Cytokine-matured dendritic cells (DCs) were electroporated either with caIKKβ-RNA or, as a control, were mock electroporated. Transfected DCs were then either loaded with a CD8⁺ T-cell epitope from the melanoma antigen MelanA (MelA pept) or were left untreated (no pept). These DCs were co-cultured with fresh autologous PMBCs at a ratio of 1:10 (final concentrations: 2 × 10⁵ DCs/ml and 2 × 10⁶ PBMC/ml) and incubated for 1 week. (a) MelanA-specific CD8⁺ T cells were measured by peptide-HLA-tetramer staining. To identify CD8⁺ T cells the gating strategy shown in Supplemental Figure S8A–E was used. The percentage of MelanA-specific CD8⁺ T cells out of all CD8⁺ T cells was calculated. Dot plots from a representative donor out of four individual donors is shown; for all original data, see Supplemental Table S7. (b) The expression of CD69 on NK cells (using the gating strategy shown in Supplemental Figure S8A–D to identify NK cells) was determined for each condition *via* flow cytometry. The average MFI of four different donors with the SEM is shown; for original data, see Supplemental Table S8. p values were calculated to the respective mock condition with paired Student’s t test. ^**p ⩽ 0.01, ^*p ⩽ 0.05.

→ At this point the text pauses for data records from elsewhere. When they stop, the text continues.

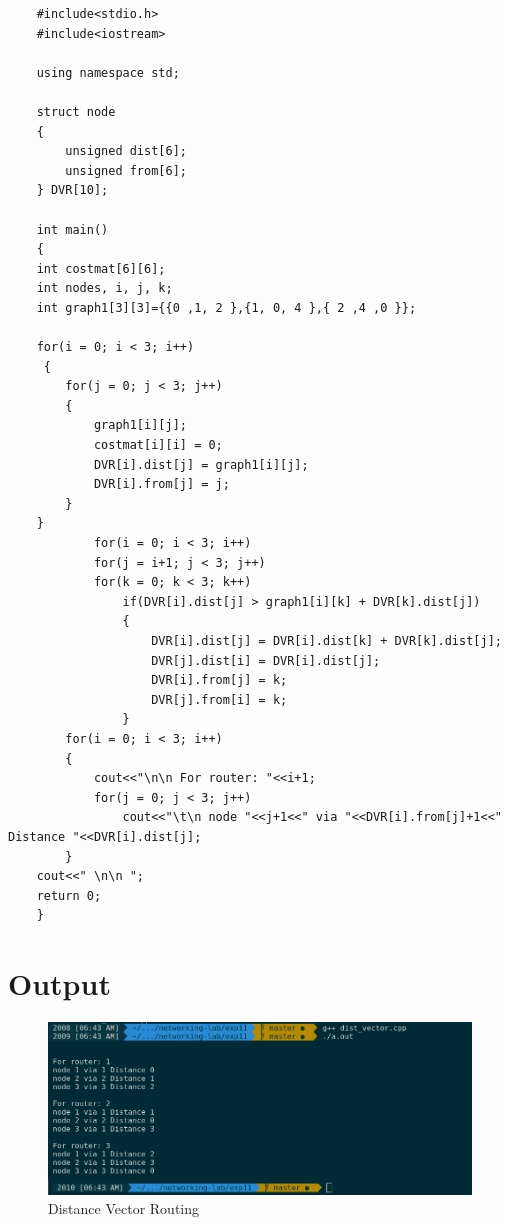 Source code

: \documentclass[a4paper,12pt]{article}
\begin{document}
\begin{verbatim}
    #include<stdio.h>
    #include<iostream>
    
    using namespace std;                                            
    
    struct node
    {
        unsigned dist[6];
        unsigned from[6];
    } DVR[10];
    
    int main()
    {
    int costmat[6][6];
    int nodes, i, j, k;
    int graph1[3][3]={{0 ,1, 2 },{1, 0, 4 },{ 2 ,4 ,0 }};
    
    for(i = 0; i < 3; i++)
     {
        for(j = 0; j < 3; j++)
        {
            graph1[i][j];
            costmat[i][i] = 0;
            DVR[i].dist[j] = graph1[i][j]; 
            DVR[i].from[j] = j;
        }
    }
            for(i = 0; i < 3; i++) 
            for(j = i+1; j < 3; j++)
            for(k = 0; k < 3; k++)
                if(DVR[i].dist[j] > graph1[i][k] + DVR[k].dist[j])
                {   
                    DVR[i].dist[j] = DVR[i].dist[k] + DVR[k].dist[j];
                    DVR[j].dist[i] = DVR[i].dist[j];
                    DVR[i].from[j] = k;
                    DVR[j].from[i] = k;
                }
        for(i = 0; i < 3; i++)
        {
            cout<<"\n\n For router: "<<i+1;
            for(j = 0; j < 3; j++)
                cout<<"\t\n node "<<j+1<<" via "<<DVR[i].from[j]+1<<" Distance "<<DVR[i].dist[j];
        }
    cout<<" \n\n ";
    return 0;
    }
\end{verbatim}

\section{Output}
\begin{figure}
    \includegraphics[width=\linewidth]{dist-vector.png}
    \caption{Distance Vector Routing}
    \end{figure}
\end{document}
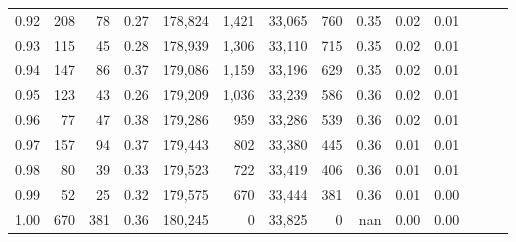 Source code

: \begin{tabular}{rrrrrrrrrrrrrr}
0.92 &    208 &   78 &  0.27 &  178,824 &    1,421 &  33,065 &     760 &  0.35 &  0.02 &      0.01 \\
0.93 &    115 &   45 &  0.28 &  178,939 &    1,306 &  33,110 &     715 &  0.35 &  0.02 &      0.01 \\
0.94 &    147 &   86 &  0.37 &  179,086 &    1,159 &  33,196 &     629 &  0.35 &  0.02 &      0.01 \\
0.95 &    123 &   43 &  0.26 &  179,209 &    1,036 &  33,239 &     586 &  0.36 &  0.02 &      0.01 \\
0.96 &     77 &   47 &  0.38 &  179,286 &      959 &  33,286 &     539 &  0.36 &  0.02 &      0.01 \\
0.97 &    157 &   94 &  0.37 &  179,443 &      802 &  33,380 &     445 &  0.36 &  0.01 &      0.01 \\
0.98 &     80 &   39 &  0.33 &  179,523 &      722 &  33,419 &     406 &  0.36 &  0.01 &      0.01 \\
0.99 &     52 &   25 &  0.32 &  179,575 &      670 &  33,444 &     381 &  0.36 &  0.01 &      0.00 \\
1.00 &    670 &  381 &  0.36 &  180,245 &        0 &  33,825 &       0 &   nan &  0.00 &      0.00 \\
\bottomrule
\end{tabular}
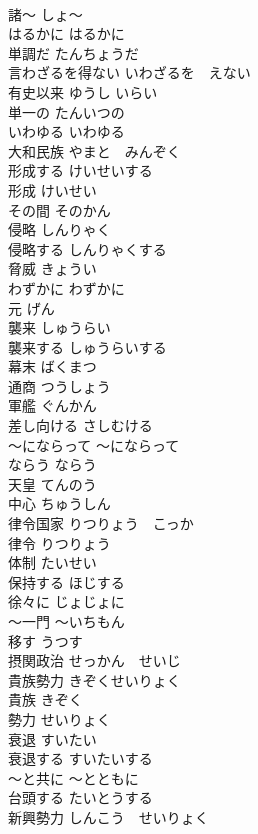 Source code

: \documentclass[8pt]{extreport}
\begin{document}
\begin{CJK}{UTF8}{min}
\\	諸〜	しょ〜	
\\	はるかに	はるかに	
\\	単調だ	たんちょうだ	
\\	言わざるを得ない	いわざるを　えない	
\\	有史以来	ゆうし いらい	
\\	単一の	たんいつの	
\\	いわゆる	いわゆる	
\\	大和民族	やまと　みんぞく	
\\	形成する	けいせいする	
\\	形成	けいせい	
\\	その間	そのかん	
\\	侵略	しんりゃく	
\\	侵略する	しんりゃくする	
\\	脅威	きょうい	
\\	わずかに	わずかに	
\\	元	げん	
\\	襲来	しゅうらい	
\\	襲来する	しゅうらいする	
\\	幕末	ばくまつ	
\\	通商	つうしょう	
\\	軍艦	ぐんかん	
\\	差し向ける	さしむける	
\\	〜にならって	〜にならって	
\\	ならう	ならう	
\\	天皇	てんのう	
\\	中心	ちゅうしん	
\\	律令国家	りつりょう　こっか	
\\	律令	りつりょう	
\\	体制	たいせい	
\\	保持する	ほじする	
\\	徐々に	じょじょに	
\\	〜一門	〜いちもん	
\\	移す	うつす	
\\	摂関政治	せっかん　せいじ	
\\	貴族勢力	きぞくせいりょく	
\\	貴族	きぞく	
\\	勢力	せいりょく	
\\	衰退	すいたい	
\\	衰退する	すいたいする	
\\	〜と共に	〜とともに	
\\	台頭する	たいとうする	
\\	新興勢力	しんこう　せいりょく	

\end{CJK}
\end{document}
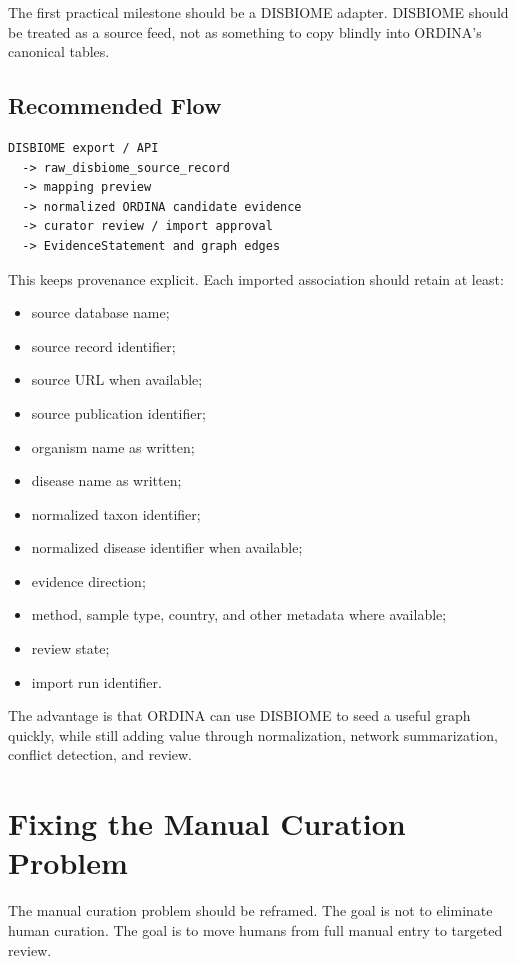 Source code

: \documentclass[11pt,a4paper]{article}
\begin{document}
The first practical milestone should be a DISBIOME adapter. DISBIOME should be treated as a source feed, not as something to copy blindly into ORDINA's canonical tables.

\subsection{Recommended Flow}

\begin{verbatim}
DISBIOME export / API
  -> raw_disbiome_source_record
  -> mapping preview
  -> normalized ORDINA candidate evidence
  -> curator review / import approval
  -> EvidenceStatement and graph edges
\end{verbatim}

This keeps provenance explicit. Each imported association should retain at least:

\begin{itemize}[noitemsep]
    \item source database name;
    \item source record identifier;
    \item source URL when available;
    \item source publication identifier;
    \item organism name as written;
    \item disease name as written;
    \item normalized taxon identifier;
    \item normalized disease identifier when available;
    \item evidence direction;
    \item method, sample type, country, and other metadata where available;
    \item review state;
    \item import run identifier.
\end{itemize}

The advantage is that ORDINA can use DISBIOME to seed a useful graph quickly, while still adding value through normalization, network summarization, conflict detection, and review.

\section{Fixing the Manual Curation Problem}

The manual curation problem should be reframed. The goal is not to eliminate human curation. The goal is to move humans from full manual entry to targeted review.
\end{document}
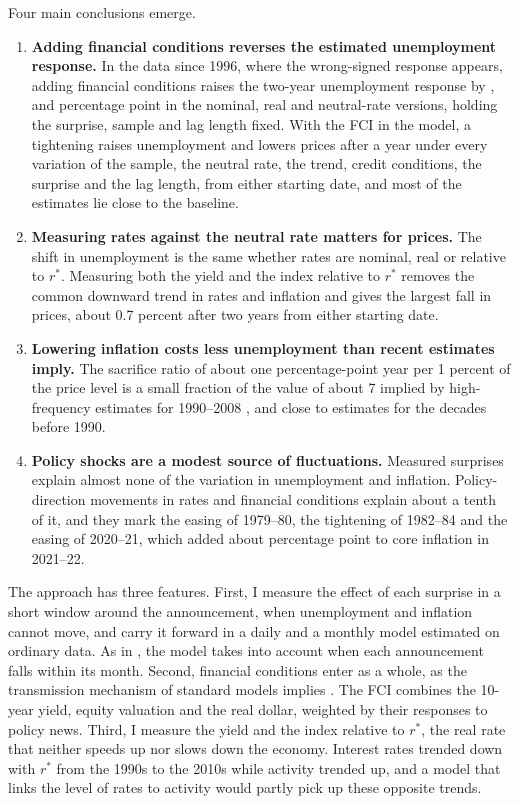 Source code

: \documentclass[11pt]{article}
\newcommand{\rs}{r^{*}}
\begin{document}
Four main conclusions emerge.
\begin{enumerate}\setlength\itemsep{0pt}
\item \textbf{Adding financial conditions reverses the estimated unemployment response.} In the data since 1996, where the wrong-signed response appears, adding financial conditions raises the two-year unemployment response by ,  and  percentage point in the nominal, real and neutral-rate versions, holding the surprise, sample and lag length fixed. With the FCI in the model, a tightening raises unemployment and lowers prices after a year under every variation of the sample, the neutral rate, the trend, credit conditions, the surprise and the lag length, from either starting date, and most of the estimates lie close to the baseline.
\item \textbf{Measuring rates against the neutral rate matters for prices.} The shift in unemployment is the same whether rates are nominal, real or relative to $\rs$. Measuring both the yield and the index relative to $\rs$ removes the common downward trend in rates and inflation and gives the largest fall in prices, about 0.7 percent after two years from either starting date.
\item \textbf{Lowering inflation costs less unemployment than recent estimates imply.} The sacrifice ratio of about one percentage-point year per 1 percent of the price level is a small fraction of the value of about 7 implied by high-frequency estimates for 1990--2008 \citep{barnichon2021}, and close to estimates for the decades before 1990.
\item \textbf{Policy shocks are a modest source of fluctuations.} Measured surprises explain almost none of the variation in unemployment and inflation. Policy-direction movements in rates and financial conditions explain about a tenth of it, and they mark the easing of 1979--80, the tightening of 1982--84 and the easing of 2020--21, which added about  percentage point to core inflation in 2021--22.
\end{enumerate}

The approach has three features. First, I measure the effect of each surprise in a short window around the announcement, when unemployment and inflation cannot move, and carry it forward in a daily and a monthly model estimated on ordinary data. As in \citet{jacobson2026}, the model takes into account when each announcement falls within its month. Second, financial conditions enter as a whole, as the transmission mechanism of standard models implies \citep{boivin2010}. The FCI combines the 10-year yield, equity valuation and the real dollar, weighted by their responses to policy news. Third, I measure the yield and the index relative to $\rs$, the real rate that neither speeds up nor slows down the economy. Interest rates trended down with $\rs$ from the 1990s to the 2010s \citep{laubach2003,holston2017,holston2023,hamilton2016,bauer2020,kiley2020} while activity trended up, and a model that links the level of rates to activity would partly pick up these opposite trends.
\end{document}
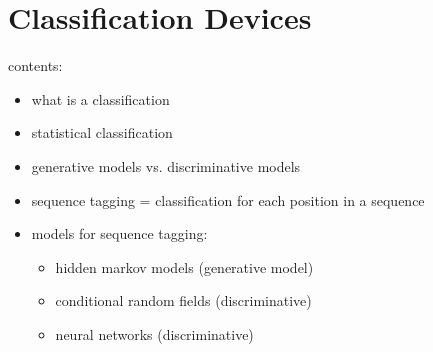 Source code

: \documentclass[../document.tex]{subfiles}
\begin{document}
    \section{Classification Devices}
    contents:
    \begin{itemize}
        \item what is a classification
        \item statistical classification
        \item generative models vs. discriminative models
        \item sequence tagging = classification for each position in a sequence

        \item models for sequence tagging:
        \begin{itemize}
            \item hidden markov models (generative model)
            \item conditional random fields (discriminative)
            \item neural networks (discriminative)
        \end{itemize}
    \end{itemize}


    \ifSubfilesClassLoaded{%
        \printglossaries
    }{}
\end{document}
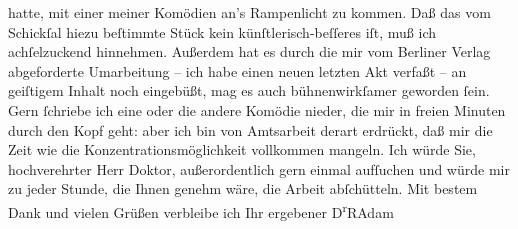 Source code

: \begin{ledgroupsized}[t]{13cm}
                    hatte, mit einer meiner Komödien an’s Rampenlicht zu kommen. Daß das vom
                    Schickſal hiezu beſtimmte Stück kein künſtlerisch-beſſeres iſt, muß ich achſelzuckend hinnehmen.
                    Außerdem hat es durch die mir vom Berliner Verlag abgeforderte
                    Umarbeitung – ich habe einen neuen letzten Akt verfaßt – an geiſtigem Inhalt
                    noch eingebüßt, mag es auch bühnenwirkſamer geworden ſein.\pend
           \pstart
           Gern ſchriebe ich eine oder die andere Komödie {\pb}nieder, die mir in freien Minuten
                    durch den Kopf geht: aber ich bin von Amtsarbeit derart erdrückt, daß mir die
                    Zeit wie die Konzentrationsmöglichkeit vollkommen mangeln.\pend
           \pstart
           Ich würde Sie, hochverehrter Herr Doktor, außerordentlich gern einmal aufſuchen
                    und würde mir zu jeder Stunde, die Ihnen genehm wäre, die Arbeit
                    abſchütteln.\pend
           \pstart
           Mit bestem Dank und vielen Grüßen verbleibe ich Ihr ergebener\pend
           \pstart \spacefill\mbox{D\textsuperscript{r}RAdam}\pend{}
         
         \endnumbering{}\end{ledgroupsized}  \newcommand{\dateiname}{L02538}\newcommand{\titel}{Robert Adam an Arthur Schnitzler, 15. 6. 1930}\newcommand{\editorInnen}{Martin Anton Müller und Gerd-Hermann Susen}
       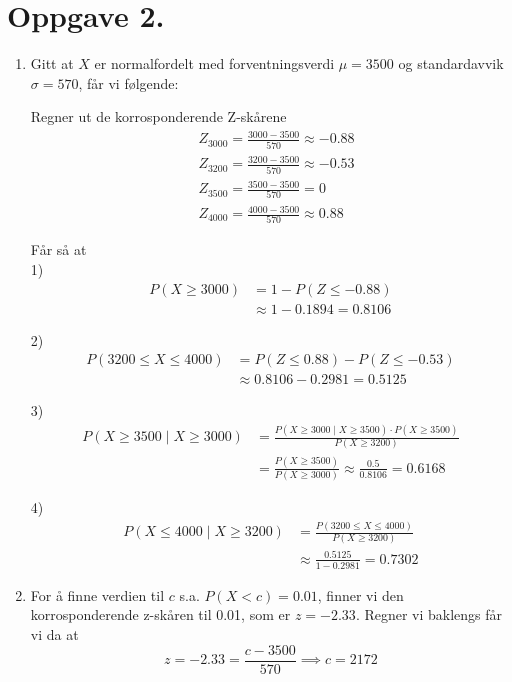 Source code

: \documentclass[a4paper,11pt,norsk]{article}
\begin{document}
\section*{Oppgave 2.}
\begin{enumerate}
    \item {
        Gitt at $X$ er normalfordelt med forventningsverdi $\mu = 3500$ 
        og standardavvik $\sigma = 570$, får vi følgende:

        Regner ut de korrosponderende Z-skårene
        \begin{align}
            &Z_{3000} = \frac{3000 - 3500}{570} \approx -0.88 \\
            &Z_{3200} = \frac{3200 - 3500}{570} \approx -0.53 \\
            &Z_{3500} = \frac{3500 - 3500}{570} = 0 \\
            &Z_{4000} = \frac{4000 - 3500}{570} \approx 0.88
        \end{align}

        Får så at \\
        1)
        \begin{align*}
            P(X \geq 3000) &= 1 - P(Z \leq -0.88) \\ 
                           &\approx 1-0.1894 = 0.8106
        \end{align*}

        2)
        \begin{align*}
            P(3200 \leq X \leq 4000) &= P(Z \leq 0.88) - P(Z \leq -0.53) \\ 
                                     &\approx 0.8106 - 0.2981 = 0.5125
        \end{align*}
        
        3)
        \begin{align*}
            P(X \geq 3500 \mid X \geq 3000) &= \frac{P(X \geq 3000 \mid X \geq 3500) \cdot P(X \geq 3500)}{P(X \geq 3200)} \\ 
                                            &= \frac{P(X \geq 3500)}{P(X \geq 3000)}
                                            \approx \frac{0.5}{0.8106} = 0.6168
        \end{align*}
        
        4)
        \begin{align*}
            P(X \leq 4000 \mid X \geq 3200) &= \frac{P(3200 \leq X \leq 4000)}{P(X \geq 3200)} \\ 
                                            &\approx \frac{0.5125}{1-0.2981} = 0.7302
        \end{align*}
    }
    \item {
        For å finne verdien til $c$ s.a. $P(X < c) = 0.01$, finner vi den korrosponderende 
        z-skåren til 0.01, som er $z = -2.33$. Regner vi baklengs får vi da at 
        \[
            z = -2.33 = \frac{c - 3500}{570} \implies c = 2172
        \]

}
\end{enumerate}
\end{document}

caIKKβ-electroporated mature DCs induce NK cells that can lyse K562 target cells

One of the most desirable properties of DCs for their use in tumor vaccination is their ability to activate effector cells to initiate tumor killing. We could previously show that CD8⁺ T cells stimulated with caIKKβ-DCs were activated with a superior lytic capacity towards tumor cells compared with DCs matured with the standard protocol.¹⁶ As NK cells could also eliminate tumor cells, a standard cytotoxicity assay was performed to determine whether caIKKβ-DCs could also stimulate NK cells to lyse tumor cells. Therefore, caIKKβ- or mock-transfected DCs were co-cultured with autologous PMBCs at a cell ratio of 1:2 and 1:10 (Figure 5(a)) or with autologous purified NK cells at a cell ratio of 5:1 and 1:1 (Figure 5(b)) for 1 week. The resulting cell population was then used in a cytotoxicity assay against K562 cells with a target-to-effector ratios of 1:20, 1:6, 1:2, and 3:2.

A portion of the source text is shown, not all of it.